Making your own instruments may not be for everyone, but getting to witness the bleeding edge of musical DIY can give real insight into how electronic music performance can work, and what matters in sound. Last week, the famous sound research center in Amsterdam STEIM generously hosted an edition of Handmade Music, inviting inventors to make noises and performances with their self-made creations and to talk about their work.
Ben Terwel, one of the artists, shot the video above. It includes discussion in both Dutch and English, but if you don’t speak Dutch, you’ll still get the gist of a lot of the musical demonstrations. (It’s actually nice to hear the native language included, since I came in and spoke English, which you get plenty of here on CDM!)
A number of themes emerged from the work we saw:
Elegant circuits, multiple applications: Several pieces made use of Michel Waisvisz’s Cracklebox, the legendary hardware design born at STEIM. What’s remarkable about this design is the way in which it can be incorporated into other ideas. Waisvisz has written about how important the act of “touching” the sound can be:
Sometime in the early-sixties I started touching the inside of my fathers short-wave radio receivers. Before that with my brother René I had given ‘concerts’ at home by placing our fingers on circuit boards of transistor radios that were ‘wrongly’, but usefully, interconnected with wires. The little electrical shocks were nice and the changes in the sound were exiting and magic mind-openers. Through touch I was able to start playing with short wave sounds in a way that would later become ‘sound music’.
I had already heard some of the early recordings of electronic music, but these often sounded so dull, so constructed, so without musical soul. Touching the inside of audio electronics was way more exiting to me. I knew this could change ideas about electronics and music. Touched electronics sounded rougher and sort of rebellious against the clean and high-tech quality of the electronic music from the fifties and early sixties.
If you want to experiment with the Cracklebox, you can buy one from STEIM for EUR60 + shipping. It’s a very accessible design, so an excellent choice even as your first hardware.
Code and hardware, hand in hand: At Handmade Music in New York, we’ve tended to see projects that focus on either hardware or software. But the assembled creators in Amsterdam had some terrific examples of fusing the two designs. Many made use of Pd (Pure Data), the free and open source patching environment, which also enabled the use of Linux and low-cost, low-power, compact computing hardware. In fact, with access to such hardware, there’s no reason a traditional computer can’t be as svelte as an “embedded” solution. While wandering the labs at STEIM, I saw some other, similar examples.

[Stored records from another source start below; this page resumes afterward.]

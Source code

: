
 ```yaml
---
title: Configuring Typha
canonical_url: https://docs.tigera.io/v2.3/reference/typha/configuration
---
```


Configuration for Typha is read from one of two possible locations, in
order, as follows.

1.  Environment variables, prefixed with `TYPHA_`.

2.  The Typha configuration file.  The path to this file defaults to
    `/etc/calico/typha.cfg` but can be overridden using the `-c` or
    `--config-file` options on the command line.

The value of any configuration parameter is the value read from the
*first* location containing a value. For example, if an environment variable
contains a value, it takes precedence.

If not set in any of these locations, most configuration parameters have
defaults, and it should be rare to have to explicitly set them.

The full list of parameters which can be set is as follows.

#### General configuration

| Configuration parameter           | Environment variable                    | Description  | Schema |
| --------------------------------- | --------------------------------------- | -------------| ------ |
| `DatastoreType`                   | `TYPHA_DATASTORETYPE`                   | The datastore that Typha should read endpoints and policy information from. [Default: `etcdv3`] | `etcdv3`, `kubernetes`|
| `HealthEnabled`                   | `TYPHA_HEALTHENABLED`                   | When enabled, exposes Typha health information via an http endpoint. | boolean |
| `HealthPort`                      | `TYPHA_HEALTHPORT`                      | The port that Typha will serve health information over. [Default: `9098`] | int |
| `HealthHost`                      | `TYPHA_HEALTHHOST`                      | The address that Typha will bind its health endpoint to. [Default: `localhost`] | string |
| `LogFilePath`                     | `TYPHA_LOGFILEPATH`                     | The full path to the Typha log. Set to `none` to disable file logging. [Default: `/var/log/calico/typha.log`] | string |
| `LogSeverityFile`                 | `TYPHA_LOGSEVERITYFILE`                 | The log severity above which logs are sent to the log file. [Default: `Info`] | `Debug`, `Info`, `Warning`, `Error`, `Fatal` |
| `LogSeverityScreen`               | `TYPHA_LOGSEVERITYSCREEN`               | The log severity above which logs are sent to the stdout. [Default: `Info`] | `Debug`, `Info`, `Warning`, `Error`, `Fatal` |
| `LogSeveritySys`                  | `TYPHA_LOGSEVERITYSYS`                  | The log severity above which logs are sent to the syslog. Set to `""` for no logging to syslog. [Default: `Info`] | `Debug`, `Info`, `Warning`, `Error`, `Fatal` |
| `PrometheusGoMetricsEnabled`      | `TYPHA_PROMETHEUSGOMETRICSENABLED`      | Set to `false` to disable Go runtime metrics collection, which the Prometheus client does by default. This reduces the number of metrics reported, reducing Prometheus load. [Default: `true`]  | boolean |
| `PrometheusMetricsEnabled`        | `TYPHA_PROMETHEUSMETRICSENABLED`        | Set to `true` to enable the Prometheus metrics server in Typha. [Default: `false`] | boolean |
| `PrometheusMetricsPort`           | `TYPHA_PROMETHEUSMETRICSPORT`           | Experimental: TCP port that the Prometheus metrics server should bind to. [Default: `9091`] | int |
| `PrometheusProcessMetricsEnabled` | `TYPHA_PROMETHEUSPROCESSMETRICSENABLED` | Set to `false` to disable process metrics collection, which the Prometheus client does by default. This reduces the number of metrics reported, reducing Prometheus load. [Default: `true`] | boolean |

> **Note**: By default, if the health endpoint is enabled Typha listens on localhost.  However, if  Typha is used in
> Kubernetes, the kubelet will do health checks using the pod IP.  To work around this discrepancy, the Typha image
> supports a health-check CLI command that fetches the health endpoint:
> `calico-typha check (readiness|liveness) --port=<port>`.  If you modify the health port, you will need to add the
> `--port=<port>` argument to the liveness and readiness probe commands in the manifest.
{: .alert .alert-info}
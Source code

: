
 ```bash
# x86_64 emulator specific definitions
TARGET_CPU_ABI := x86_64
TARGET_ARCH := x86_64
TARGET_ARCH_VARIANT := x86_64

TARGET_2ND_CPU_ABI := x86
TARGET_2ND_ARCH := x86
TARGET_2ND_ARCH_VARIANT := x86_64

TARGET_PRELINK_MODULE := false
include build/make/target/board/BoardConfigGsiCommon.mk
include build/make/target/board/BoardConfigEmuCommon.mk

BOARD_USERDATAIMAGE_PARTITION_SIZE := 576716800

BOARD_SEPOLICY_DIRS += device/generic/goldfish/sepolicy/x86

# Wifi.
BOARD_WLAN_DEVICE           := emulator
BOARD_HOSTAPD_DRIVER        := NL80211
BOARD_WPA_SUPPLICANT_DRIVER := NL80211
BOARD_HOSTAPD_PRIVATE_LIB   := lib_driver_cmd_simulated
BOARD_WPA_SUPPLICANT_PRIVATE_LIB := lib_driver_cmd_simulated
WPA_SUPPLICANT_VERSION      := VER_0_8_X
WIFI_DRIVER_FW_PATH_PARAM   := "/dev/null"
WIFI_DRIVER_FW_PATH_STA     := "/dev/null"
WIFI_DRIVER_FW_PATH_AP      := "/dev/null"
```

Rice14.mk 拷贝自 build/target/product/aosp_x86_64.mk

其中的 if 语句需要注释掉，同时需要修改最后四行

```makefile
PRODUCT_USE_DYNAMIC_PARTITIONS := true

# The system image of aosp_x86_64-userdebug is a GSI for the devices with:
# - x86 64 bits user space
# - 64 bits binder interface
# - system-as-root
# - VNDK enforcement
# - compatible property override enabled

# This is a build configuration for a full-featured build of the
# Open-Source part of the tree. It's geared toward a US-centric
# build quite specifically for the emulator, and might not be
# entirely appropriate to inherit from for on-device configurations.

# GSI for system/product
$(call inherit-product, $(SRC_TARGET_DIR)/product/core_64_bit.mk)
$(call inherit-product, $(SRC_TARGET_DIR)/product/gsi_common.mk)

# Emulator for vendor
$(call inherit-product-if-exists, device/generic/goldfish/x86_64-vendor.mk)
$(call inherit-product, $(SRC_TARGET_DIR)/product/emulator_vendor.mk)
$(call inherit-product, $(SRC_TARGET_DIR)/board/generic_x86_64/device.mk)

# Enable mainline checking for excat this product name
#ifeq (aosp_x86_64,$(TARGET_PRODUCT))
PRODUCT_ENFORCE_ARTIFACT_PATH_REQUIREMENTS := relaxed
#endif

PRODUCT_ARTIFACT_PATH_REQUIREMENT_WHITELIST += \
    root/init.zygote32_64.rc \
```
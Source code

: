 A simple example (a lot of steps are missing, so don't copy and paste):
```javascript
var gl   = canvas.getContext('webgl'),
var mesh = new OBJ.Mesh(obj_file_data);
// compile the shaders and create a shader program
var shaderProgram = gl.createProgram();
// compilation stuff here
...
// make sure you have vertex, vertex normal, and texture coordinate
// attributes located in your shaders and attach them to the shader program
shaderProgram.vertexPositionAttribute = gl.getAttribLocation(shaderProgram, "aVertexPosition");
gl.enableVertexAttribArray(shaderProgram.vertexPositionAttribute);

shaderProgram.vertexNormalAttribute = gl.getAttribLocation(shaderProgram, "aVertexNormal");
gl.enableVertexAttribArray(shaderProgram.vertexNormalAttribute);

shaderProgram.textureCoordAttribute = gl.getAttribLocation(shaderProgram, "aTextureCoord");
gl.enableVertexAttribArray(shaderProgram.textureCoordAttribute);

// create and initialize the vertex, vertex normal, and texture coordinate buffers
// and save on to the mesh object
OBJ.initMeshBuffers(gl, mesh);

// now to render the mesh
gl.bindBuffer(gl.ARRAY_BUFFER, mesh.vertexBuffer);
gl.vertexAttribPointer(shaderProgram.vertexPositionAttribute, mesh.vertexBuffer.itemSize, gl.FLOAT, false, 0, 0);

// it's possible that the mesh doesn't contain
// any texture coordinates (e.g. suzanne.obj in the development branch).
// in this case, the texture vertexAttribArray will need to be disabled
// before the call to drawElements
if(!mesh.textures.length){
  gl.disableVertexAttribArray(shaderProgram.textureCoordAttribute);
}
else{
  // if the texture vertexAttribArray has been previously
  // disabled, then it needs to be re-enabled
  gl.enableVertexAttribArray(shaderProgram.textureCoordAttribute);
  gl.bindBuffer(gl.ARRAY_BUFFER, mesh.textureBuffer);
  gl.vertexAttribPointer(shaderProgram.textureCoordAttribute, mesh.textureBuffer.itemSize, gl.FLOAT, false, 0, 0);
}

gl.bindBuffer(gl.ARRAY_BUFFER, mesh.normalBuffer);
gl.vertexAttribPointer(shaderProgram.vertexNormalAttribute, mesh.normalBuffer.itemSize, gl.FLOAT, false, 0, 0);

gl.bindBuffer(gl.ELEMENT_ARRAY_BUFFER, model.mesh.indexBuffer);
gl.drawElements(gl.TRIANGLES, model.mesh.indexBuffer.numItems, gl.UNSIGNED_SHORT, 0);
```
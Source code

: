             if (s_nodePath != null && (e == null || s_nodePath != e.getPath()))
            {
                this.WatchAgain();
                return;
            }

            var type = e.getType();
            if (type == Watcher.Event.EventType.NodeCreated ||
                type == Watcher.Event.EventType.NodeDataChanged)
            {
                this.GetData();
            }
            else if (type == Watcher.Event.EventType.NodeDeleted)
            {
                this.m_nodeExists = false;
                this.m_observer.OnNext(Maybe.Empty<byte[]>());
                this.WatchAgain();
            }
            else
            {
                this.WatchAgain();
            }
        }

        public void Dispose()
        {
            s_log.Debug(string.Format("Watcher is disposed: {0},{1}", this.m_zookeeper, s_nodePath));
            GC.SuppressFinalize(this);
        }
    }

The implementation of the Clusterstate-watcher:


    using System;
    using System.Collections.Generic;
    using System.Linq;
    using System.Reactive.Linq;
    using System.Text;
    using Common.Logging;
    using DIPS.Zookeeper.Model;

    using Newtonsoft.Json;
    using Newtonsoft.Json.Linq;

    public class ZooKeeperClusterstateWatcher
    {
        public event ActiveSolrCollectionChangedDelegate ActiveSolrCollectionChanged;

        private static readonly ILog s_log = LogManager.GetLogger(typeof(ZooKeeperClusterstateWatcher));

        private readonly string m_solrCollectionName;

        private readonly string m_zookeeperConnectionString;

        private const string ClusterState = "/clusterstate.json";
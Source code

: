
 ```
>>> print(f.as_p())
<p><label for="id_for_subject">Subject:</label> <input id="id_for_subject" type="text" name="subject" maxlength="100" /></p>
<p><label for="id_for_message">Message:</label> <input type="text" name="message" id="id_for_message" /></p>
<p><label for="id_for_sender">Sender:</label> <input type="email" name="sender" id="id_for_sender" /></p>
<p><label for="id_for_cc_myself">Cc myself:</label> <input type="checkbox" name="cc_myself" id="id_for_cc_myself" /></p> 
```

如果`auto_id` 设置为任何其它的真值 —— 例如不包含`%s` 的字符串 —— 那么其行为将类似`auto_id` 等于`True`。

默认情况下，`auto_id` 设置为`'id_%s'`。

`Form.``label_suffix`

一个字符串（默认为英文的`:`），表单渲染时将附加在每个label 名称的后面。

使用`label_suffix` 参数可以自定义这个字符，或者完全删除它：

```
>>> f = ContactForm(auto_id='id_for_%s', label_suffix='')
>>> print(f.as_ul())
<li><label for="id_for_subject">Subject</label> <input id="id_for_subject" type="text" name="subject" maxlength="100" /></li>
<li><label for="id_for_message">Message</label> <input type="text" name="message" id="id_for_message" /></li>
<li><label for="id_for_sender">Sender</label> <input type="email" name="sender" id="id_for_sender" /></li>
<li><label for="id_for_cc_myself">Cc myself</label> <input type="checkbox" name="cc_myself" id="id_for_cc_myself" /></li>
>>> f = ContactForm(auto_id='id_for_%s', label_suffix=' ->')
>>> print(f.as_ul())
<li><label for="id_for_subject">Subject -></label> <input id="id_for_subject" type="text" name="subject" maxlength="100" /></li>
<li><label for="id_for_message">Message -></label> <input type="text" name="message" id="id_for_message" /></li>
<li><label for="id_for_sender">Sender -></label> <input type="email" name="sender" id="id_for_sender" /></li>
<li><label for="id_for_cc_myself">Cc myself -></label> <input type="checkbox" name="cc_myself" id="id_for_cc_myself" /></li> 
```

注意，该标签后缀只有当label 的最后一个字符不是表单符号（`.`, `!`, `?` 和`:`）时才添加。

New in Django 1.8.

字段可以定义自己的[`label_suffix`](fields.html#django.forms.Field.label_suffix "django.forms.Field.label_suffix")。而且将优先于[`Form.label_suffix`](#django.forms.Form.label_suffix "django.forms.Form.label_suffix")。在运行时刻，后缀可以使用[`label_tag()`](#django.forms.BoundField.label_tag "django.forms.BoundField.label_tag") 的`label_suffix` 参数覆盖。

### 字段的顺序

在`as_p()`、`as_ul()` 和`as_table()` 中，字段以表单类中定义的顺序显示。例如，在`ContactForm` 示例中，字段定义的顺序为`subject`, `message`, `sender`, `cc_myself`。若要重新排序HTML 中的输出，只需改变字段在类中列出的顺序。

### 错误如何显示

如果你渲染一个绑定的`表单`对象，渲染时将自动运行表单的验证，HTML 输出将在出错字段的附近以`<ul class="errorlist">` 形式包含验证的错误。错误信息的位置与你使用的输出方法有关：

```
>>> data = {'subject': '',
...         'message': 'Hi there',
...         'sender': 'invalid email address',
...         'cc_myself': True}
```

One example (and the most literal case, aside from the Robot Cowboy): an audiovisual interface made from a paint palette and paintbrush. It was astounding to see how immediately people “got” this interface.
Making performance work: Whether the Robot Cowboy wearable-music-making outfit (which easily stole the show), or custom turntable rigs and more conventional knobs and touch controllers, live performance was a key element. Obviously, these variables impact how audience members perceive a performance. But the artists also spoke about how significant these decisions were to their own happiness, the quality and satisfaction they could derive from their playing.
Standardization and communication: The question you see me answering in the video above is whether some amount of standardization can allow control via protocols like OSC to work more effectively – and, indeed, whether OSC could be as standardized as MIDI. In both Amsterdam and (later that week) Stockholm, I got into many more conversations about this, both regarding control messages (“hey, you just pressed my antennae on my wearable sound suit”) and sync (“gee, what if we want our two delay effects to not sound like crap together?”). I’m excited that we can now get into implementation on many of these issues. When you see a room full of strange, new creations, it’s not hard to recognize that strict, rigid standardization of messages can’t work. But what could work – both for the evolution of MIDI and for new protocols – is communication that allows you to interconnect all that stuff that’s not standard.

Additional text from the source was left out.